D-100’ün simitçisi!
- Özlem KARAKOYUN

- 3 dakika önce
- 2 dakikada okunur
“Hayatın yükünü simit sopasıyla omuzluyor”
Yaşamın tüm zorluklarına rağmen ekmeğini alın teriyle kazanan 56 yaşındaki Nazmi Güngör İyisoy, vicdanı ve emeğiyle ayakta durmaya devam ediyor. Babasının kaybı, sağlık sorunları ve yalnızlığa rağmen umudunu yitirmeyen Nazmi İyisoy, “Bir şekilde devam etmek zorundayız” diyerek her gün yeniden hayata tutunuyor.


Lüleburgaz D-100 karayolu üzerinde ışıklarda simit satan 56 yaşındaki Nazmi Güngör İyisoy, yaşamın ağır şartlarına rağmen ekmeğini alın teriyle kazanmayı sürdürüyor.
Aslen Çorlulu olan İyisoy, “Alın teriyle kazanıyorum, vicdanım rahat” diyerek hayata karşı duruşunu özetledi.
1969 doğumlu İyisoy, gençlik yıllarında uzman çavuş olarak görev yaptığını; ancak 1994 yılında kendi isteğiyle görevinden ayrıldığını söyledi. Bu kararıyla ilgili olarak, sürekli ölümle ve acıyla yüz yüze gelmenin yıpratıcı olduğunu dile getirdi. Ardından 2002 yılına kadar tekstil sektöründe çalışarak geçimini sağladığını sözlerine ekledi.
Babasının vefatı İyisoy için hayatının en büyük kırılma noktalarından biri oldu. Bu acıyla baş etmekte zorlandığını söyleyen İyisoy, o dönemde uzak şehirlere giderek simit sattığını anlattı.
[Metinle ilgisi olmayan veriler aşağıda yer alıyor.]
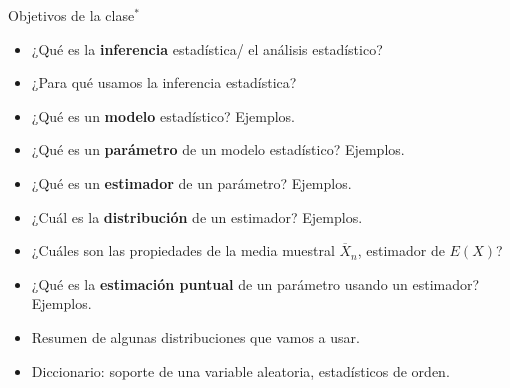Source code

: \documentclass{beamer}
\theoremstyle{definition}
\begin{document}
\begin{frame}{\color{rosee}Objetivos de la clase${}^*$}
    \begin{itemize}
    \item ¿Qué es la \textbf{inferencia} estadística/ el análisis estadístico?
        \item ¿Para qué usamos la inferencia estadística?
        \item ¿Qué es un \textbf{modelo} estadístico? Ejemplos.
        \item ¿Qué es un \textbf{parámetro} de un modelo estadístico? Ejemplos.
        \item ¿Qué es un \textbf{estimador} de un parámetro? Ejemplos.
        \item ¿Cuál es la \textbf{distribución} de un estimador? Ejemplos.
        \item ¿Cuáles son las propiedades de la media muestral $\overline{X}_n$, estimador de $E(X)$? 
        \item ¿Qué es la \textbf{estimación puntual} de un parámetro usando un estimador? Ejemplos.
        \item Resumen de algunas distribuciones que vamos a usar.
        \item Diccionario: soporte de una variable aleatoria, estadísticos de orden.
    \end{itemize}
\end{frame}



\end{document}
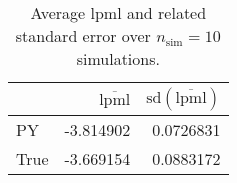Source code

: \begin{table}[H]

\caption{Average lpml and related standard error over $n_{\text{sim}} = 10$ simulations.}
\centering
\begin{tabular}[t]{lrr}
\toprule
  & $\overbar{\text{lpml}}$ & $\text{sd}(\overbar{\text{lpml}})$\\
\midrule
PY & -3.814902 & 0.0726831\\
True & -3.669154 & 0.0883172\\
\bottomrule
\end{tabular}
\end{table}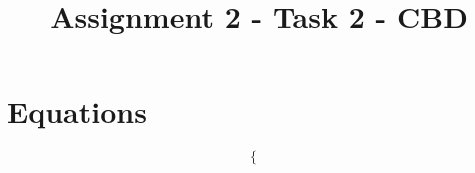 \documentclass[a4paper,12pt]{article}
\begin{document}
\title{Assignment 2 - Task 2 - CBD}\date{}\maketitle
\section{Equations}
\[
\left\{
\begin{array}{c}
\end{array}
\right.
\]
\end{document}
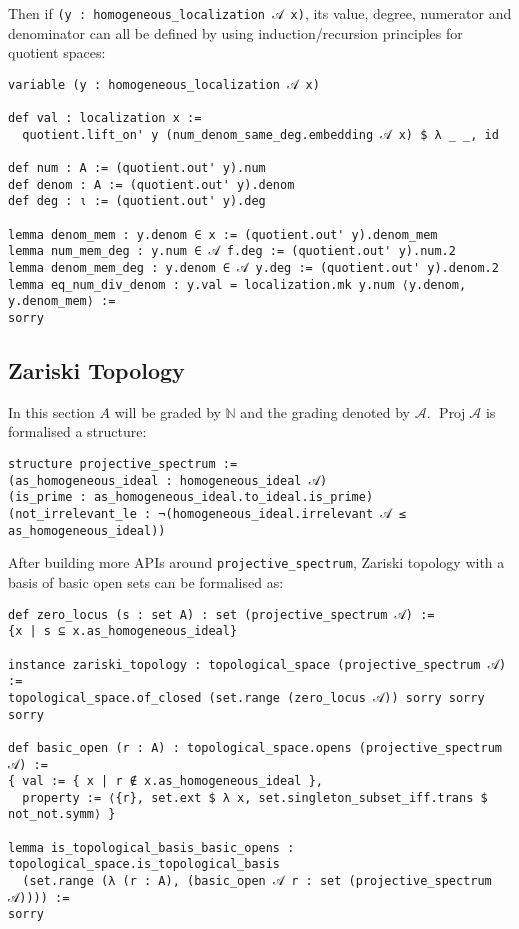 \documentclass[a4paper,UKenglish,cleveref, autoref, thm-restate]{lipics-v2021}
\begin{document}
Then if \lstinline{(y : homogeneous_localization 𝒜 x)}, its value, degree, numerator and denominator can all be defined by using induction/recursion principles for quotient spaces:
\begin{lstlisting}
variable (y : homogeneous_localization 𝒜 x)
 
def val : localization x :=
  quotient.lift_on' y (num_denom_same_deg.embedding 𝒜 x) $ λ _ _, id

def num : A := (quotient.out' y).num
def denom : A := (quotient.out' y).denom
def deg : ι := (quotient.out' y).deg

lemma denom_mem : y.denom ∈ x := (quotient.out' y).denom_mem
lemma num_mem_deg : y.num ∈ 𝒜 f.deg := (quotient.out' y).num.2
lemma denom_mem_deg : y.denom ∈ 𝒜 y.deg := (quotient.out' y).denom.2
lemma eq_num_div_denom : y.val = localization.mk y.num ⟨y.denom, y.denom_mem⟩ := 
sorry
\end{lstlisting}

\subsection{Zariski Topology}
In this section $A$ will be graded by $\mathbb{N}$ and the grading denoted by $\mathcal{A}$. $\operatorname{Proj}\mathcal{A}$ is formalised a structure:

\begin{lstlisting}
structure projective_spectrum :=
(as_homogeneous_ideal : homogeneous_ideal 𝒜)
(is_prime : as_homogeneous_ideal.to_ideal.is_prime)
(not_irrelevant_le : ¬(homogeneous_ideal.irrelevant 𝒜 ≤ as_homogeneous_ideal))
\end{lstlisting}

After building more APIs around \lstinline{projective_spectrum}, Zariski topology with a basis of basic open sets can be formalised as:
\begin{lstlisting}
def zero_locus (s : set A) : set (projective_spectrum 𝒜) :=
{x | s ⊆ x.as_homogeneous_ideal}

instance zariski_topology : topological_space (projective_spectrum 𝒜) :=
topological_space.of_closed (set.range (zero_locus 𝒜)) sorry sorry sorry

def basic_open (r : A) : topological_space.opens (projective_spectrum 𝒜) :=
{ val := { x | r ∉ x.as_homogeneous_ideal }, 
  property := ⟨{r}, set.ext $ λ x, set.singleton_subset_iff.trans $ not_not.symm⟩ }

lemma is_topological_basis_basic_opens : topological_space.is_topological_basis
  (set.range (λ (r : A), (basic_open 𝒜 r : set (projective_spectrum 𝒜)))) := 
sorry
\end{lstlisting}
\end{document}
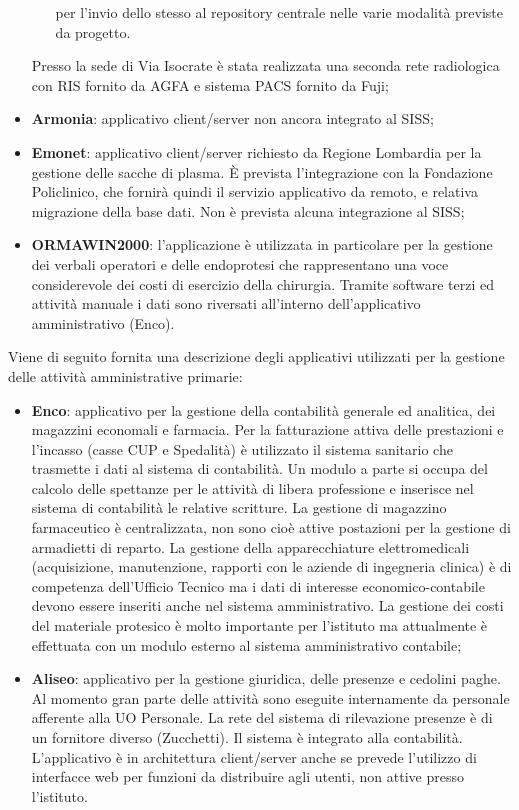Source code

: \documentclass[12pt, a4paper, titlepage]{report}
\begin{document}
\begin{itemize}
\begin{enumerate}
			per l'invio dello stesso al repository centrale nelle varie modalità previste da progetto.
			\end{enumerate}
		Presso la sede di Via Isocrate è stata realizzata una seconda rete radiologica con RIS fornito da AGFA e sistema PACS fornito da Fuji;
		\item \textbf{Armonia}: applicativo client/server non ancora integrato al SISS;
		\item \textbf{Emonet}: applicativo client/server richiesto da Regione Lombardia per la gestione delle sacche di plasma. È prevista l'integrazione con la Fondazione Policlinico, che fornirà quindi il servizio applicativo da remoto, e relativa migrazione della base dati. Non è prevista alcuna integrazione al SISS;
		\item \textbf{ORMAWIN2000}: l'applicazione è utilizzata in particolare per la gestione dei verbali operatori e delle endoprotesi che rappresentano una voce considerevole dei costi di esercizio della chirurgia. Tramite software terzi ed attività manuale i dati sono riversati all'interno dell'applicativo amministrativo (Enco).
	\end{itemize}
	Viene di seguito fornita una descrizione degli applicativi utilizzati per la gestione delle attività amministrative primarie:
	
	\begin{itemize}
		\item \textbf{Enco}: applicativo per la gestione della contabilità generale ed analitica, dei magazzini economali e farmacia. Per la fatturazione attiva delle prestazioni e l'incasso (casse CUP e Spedalità) è utilizzato il sistema sanitario che trasmette i dati al sistema di contabilità. Un modulo a parte si occupa del calcolo delle spettanze per le attività di libera professione e inserisce nel sistema di contabilità le relative scritture. La gestione di
		magazzino farmaceutico è centralizzata, non sono cioè attive postazioni per la gestione di armadietti di reparto. La gestione della apparecchiature elettromedicali (acquisizione, manutenzione, rapporti con le aziende di ingegneria clinica) è di competenza dell’Ufficio Tecnico ma i dati di interesse economico-contabile devono essere inseriti anche nel sistema amministrativo. La gestione dei costi del materiale protesico è molto importante per l'istituto ma attualmente è effettuata con un modulo esterno al sistema amministrativo contabile;
		\item \textbf{Aliseo}: applicativo per la gestione giuridica, delle presenze e cedolini paghe.
		Al momento gran parte delle attività sono eseguite internamente da personale afferente alla UO Personale. La rete del sistema di rilevazione presenze è di un fornitore diverso (Zucchetti). Il sistema è integrato alla contabilità. L'applicativo è in architettura client/server anche se prevede l'utilizzo di interfacce web per funzioni da distribuire agli utenti, non attive presso l'istituto.
	\end{itemize}
	
\end{document}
“Antalya’ya da gittim Bursa’ya da. Belki uzaklaşınca içimdeki yangın diner diye düşündüm. Dönüp dolaşıp yine Lüleburgaz’a döndüm.” ifadelerini kullandı.
Hayatını pansiyonda sürdüren İyisoy, D-100 karayolu üzerinde yoğun trafik arasında simit satarken görünür olabilmek için bir minibüs şoförünün kendisine hediye ettiği reflektörlü yeleği kullanıyor.
Bacağındaki kemik erimesi nedeniyle farklı bir işte çalışma imkanının kısıtlı olduğunu belirten İyisoy, “Sattığım simit 20 lira olsa da bazen bir simide 100 lira verenler oluyor. Fazlasını cebime koymam. O parayla simit ikram ederim. Haram paranın sıcaklığı olmaz. İnsanı insan yapan vicdan ve merhamettir. Ben bu ikisinin varlığını korumaya çalışıyorum” diye konuştu.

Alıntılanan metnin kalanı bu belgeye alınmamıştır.